Input records —
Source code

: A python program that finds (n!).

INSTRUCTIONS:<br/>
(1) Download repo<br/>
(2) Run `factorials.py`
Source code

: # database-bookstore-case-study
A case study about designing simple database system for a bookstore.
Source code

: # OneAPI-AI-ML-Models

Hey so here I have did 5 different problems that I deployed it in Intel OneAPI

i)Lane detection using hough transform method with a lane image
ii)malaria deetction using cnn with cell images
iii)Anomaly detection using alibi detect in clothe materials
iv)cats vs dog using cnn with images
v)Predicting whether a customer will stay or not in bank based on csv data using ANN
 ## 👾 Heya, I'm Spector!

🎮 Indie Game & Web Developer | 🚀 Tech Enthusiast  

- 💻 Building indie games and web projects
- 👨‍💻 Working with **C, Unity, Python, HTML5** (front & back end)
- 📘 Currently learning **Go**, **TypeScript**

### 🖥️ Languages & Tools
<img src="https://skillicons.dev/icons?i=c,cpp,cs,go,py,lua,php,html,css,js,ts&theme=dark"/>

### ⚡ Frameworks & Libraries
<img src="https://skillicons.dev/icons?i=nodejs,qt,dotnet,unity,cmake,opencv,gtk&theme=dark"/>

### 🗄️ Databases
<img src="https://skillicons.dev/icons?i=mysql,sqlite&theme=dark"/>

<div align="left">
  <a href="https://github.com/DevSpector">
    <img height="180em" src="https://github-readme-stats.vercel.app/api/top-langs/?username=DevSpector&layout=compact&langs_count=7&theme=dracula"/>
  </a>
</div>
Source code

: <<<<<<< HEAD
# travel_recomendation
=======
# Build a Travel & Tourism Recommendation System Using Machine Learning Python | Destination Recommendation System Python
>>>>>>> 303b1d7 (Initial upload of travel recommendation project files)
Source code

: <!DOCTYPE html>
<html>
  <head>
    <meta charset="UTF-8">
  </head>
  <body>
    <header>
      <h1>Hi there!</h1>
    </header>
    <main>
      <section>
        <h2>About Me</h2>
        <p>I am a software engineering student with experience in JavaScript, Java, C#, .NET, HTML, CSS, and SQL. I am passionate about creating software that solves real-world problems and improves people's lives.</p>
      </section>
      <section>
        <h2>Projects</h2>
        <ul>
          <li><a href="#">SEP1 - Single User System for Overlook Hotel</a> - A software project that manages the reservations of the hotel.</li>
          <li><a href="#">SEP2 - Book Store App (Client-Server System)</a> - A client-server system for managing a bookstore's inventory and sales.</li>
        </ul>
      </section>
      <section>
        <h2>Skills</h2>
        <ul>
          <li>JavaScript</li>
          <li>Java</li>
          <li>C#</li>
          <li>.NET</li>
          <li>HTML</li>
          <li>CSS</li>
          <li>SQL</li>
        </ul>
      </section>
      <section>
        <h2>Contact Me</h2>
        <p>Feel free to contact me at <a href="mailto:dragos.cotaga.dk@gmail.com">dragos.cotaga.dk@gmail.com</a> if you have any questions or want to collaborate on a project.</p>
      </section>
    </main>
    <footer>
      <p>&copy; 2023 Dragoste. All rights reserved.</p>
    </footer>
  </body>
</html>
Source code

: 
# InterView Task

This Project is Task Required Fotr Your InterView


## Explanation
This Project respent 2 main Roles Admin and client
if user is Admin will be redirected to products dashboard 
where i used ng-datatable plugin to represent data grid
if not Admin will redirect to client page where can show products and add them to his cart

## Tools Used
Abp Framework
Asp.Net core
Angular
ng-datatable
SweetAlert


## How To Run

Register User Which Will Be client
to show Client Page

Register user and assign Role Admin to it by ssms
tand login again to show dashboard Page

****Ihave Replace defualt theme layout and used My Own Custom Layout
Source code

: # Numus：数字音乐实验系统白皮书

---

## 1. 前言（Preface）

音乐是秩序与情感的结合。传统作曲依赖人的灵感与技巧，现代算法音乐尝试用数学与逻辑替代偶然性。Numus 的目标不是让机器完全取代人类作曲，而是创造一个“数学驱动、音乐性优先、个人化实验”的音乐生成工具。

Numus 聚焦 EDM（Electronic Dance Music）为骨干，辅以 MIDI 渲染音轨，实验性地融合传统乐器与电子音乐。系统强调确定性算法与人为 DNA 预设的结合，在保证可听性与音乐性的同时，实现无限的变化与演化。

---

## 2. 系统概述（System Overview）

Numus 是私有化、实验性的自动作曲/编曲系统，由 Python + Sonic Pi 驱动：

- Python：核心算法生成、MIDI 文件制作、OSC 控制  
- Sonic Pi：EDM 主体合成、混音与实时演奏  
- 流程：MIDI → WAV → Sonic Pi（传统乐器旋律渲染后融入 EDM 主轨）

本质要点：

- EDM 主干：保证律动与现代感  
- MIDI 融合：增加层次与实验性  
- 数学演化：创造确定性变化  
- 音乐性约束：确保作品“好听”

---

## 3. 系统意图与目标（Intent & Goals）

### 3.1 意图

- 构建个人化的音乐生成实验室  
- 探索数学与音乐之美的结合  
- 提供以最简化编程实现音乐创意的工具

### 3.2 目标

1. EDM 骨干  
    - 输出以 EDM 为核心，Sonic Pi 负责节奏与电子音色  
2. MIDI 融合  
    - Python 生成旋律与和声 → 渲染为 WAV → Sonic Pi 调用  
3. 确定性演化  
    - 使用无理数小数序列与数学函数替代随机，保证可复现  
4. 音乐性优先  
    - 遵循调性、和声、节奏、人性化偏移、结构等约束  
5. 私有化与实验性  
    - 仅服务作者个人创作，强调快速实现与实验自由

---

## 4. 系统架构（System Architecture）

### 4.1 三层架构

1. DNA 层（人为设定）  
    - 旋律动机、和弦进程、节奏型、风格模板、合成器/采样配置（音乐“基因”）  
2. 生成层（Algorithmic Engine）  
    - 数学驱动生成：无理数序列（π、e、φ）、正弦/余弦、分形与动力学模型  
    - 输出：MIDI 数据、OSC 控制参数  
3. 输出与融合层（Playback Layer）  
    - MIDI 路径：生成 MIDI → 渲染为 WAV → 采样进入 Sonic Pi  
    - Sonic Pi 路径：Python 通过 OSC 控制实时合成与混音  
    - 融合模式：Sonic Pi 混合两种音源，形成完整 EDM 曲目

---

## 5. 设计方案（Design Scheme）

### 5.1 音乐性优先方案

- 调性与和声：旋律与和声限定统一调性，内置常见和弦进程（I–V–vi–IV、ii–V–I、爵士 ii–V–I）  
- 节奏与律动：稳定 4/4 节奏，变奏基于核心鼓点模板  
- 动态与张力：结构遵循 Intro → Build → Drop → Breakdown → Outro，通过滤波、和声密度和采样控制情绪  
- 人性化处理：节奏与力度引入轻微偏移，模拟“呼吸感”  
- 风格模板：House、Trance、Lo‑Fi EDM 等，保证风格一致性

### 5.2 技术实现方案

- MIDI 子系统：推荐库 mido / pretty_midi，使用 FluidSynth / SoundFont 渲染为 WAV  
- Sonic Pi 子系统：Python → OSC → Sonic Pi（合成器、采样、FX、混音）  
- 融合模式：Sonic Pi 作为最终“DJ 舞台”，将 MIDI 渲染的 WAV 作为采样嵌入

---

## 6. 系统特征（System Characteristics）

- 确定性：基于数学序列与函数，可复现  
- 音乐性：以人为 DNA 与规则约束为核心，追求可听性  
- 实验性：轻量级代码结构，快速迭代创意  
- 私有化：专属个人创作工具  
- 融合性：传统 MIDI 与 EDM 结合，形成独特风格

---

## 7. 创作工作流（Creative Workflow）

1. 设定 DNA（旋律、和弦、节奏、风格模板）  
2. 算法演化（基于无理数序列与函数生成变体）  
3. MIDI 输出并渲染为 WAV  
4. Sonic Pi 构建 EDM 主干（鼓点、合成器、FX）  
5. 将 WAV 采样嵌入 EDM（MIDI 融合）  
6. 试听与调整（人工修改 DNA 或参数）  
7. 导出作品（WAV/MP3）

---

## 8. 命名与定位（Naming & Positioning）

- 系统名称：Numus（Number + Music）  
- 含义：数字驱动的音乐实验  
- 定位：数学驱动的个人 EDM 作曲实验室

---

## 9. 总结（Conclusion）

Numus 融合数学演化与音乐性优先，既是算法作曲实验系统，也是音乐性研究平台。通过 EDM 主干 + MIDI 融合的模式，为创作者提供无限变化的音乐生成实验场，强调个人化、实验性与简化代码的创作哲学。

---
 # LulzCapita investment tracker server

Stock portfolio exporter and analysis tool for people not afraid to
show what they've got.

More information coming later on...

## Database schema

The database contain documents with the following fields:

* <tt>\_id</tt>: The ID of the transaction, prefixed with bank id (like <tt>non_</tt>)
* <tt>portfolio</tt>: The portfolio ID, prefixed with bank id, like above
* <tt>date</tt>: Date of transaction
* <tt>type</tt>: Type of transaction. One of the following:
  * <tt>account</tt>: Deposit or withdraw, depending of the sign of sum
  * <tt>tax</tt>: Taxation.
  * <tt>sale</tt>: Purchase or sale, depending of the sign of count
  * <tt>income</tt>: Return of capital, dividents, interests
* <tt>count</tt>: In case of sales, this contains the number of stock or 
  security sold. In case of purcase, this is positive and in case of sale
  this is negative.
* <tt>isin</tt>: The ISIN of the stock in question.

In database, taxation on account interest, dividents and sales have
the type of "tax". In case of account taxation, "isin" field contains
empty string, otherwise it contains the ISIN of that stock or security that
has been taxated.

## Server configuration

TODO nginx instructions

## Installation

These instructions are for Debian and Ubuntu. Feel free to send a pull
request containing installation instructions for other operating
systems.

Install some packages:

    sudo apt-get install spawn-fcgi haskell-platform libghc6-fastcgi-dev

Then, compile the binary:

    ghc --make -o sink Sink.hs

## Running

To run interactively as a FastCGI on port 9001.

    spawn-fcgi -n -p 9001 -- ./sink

Work task —
Once you reach the line with "- 确定性：基于数学序列与函数，可复现" in the data above, copy it and every line after it exactly, up to and including the line with "Stock portfolio exporter".

Answer to the problem —
- 确定性：基于数学序列与函数，可复现  
- 音乐性：以人为 DNA 与规则约束为核心，追求可听性  
- 实验性：轻量级代码结构，快速迭代创意  
- 私有化：专属个人创作工具  
- 融合性：传统 MIDI 与 EDM 结合，形成独特风格

---

## 7. 创作工作流（Creative Workflow）

1. 设定 DNA（旋律、和弦、节奏、风格模板）  
2. 算法演化（基于无理数序列与函数生成变体）  
3. MIDI 输出并渲染为 WAV  
4. Sonic Pi 构建 EDM 主干（鼓点、合成器、FX）  
5. 将 WAV 采样嵌入 EDM（MIDI 融合）  
6. 试听与调整（人工修改 DNA 或参数）  
7. 导出作品（WAV/MP3）

---

## 8. 命名与定位（Naming & Positioning）

- 系统名称：Numus（Number + Music）  
- 含义：数字驱动的音乐实验  
- 定位：数学驱动的个人 EDM 作曲实验室

---

## 9. 总结（Conclusion）

Numus 融合数学演化与音乐性优先，既是算法作曲实验系统，也是音乐性研究平台。通过 EDM 主干 + MIDI 融合的模式，为创作者提供无限变化的音乐生成实验场，强调个人化、实验性与简化代码的创作哲学。

---
 # LulzCapita investment tracker server

Stock portfolio exporter and analysis tool for people not afraid to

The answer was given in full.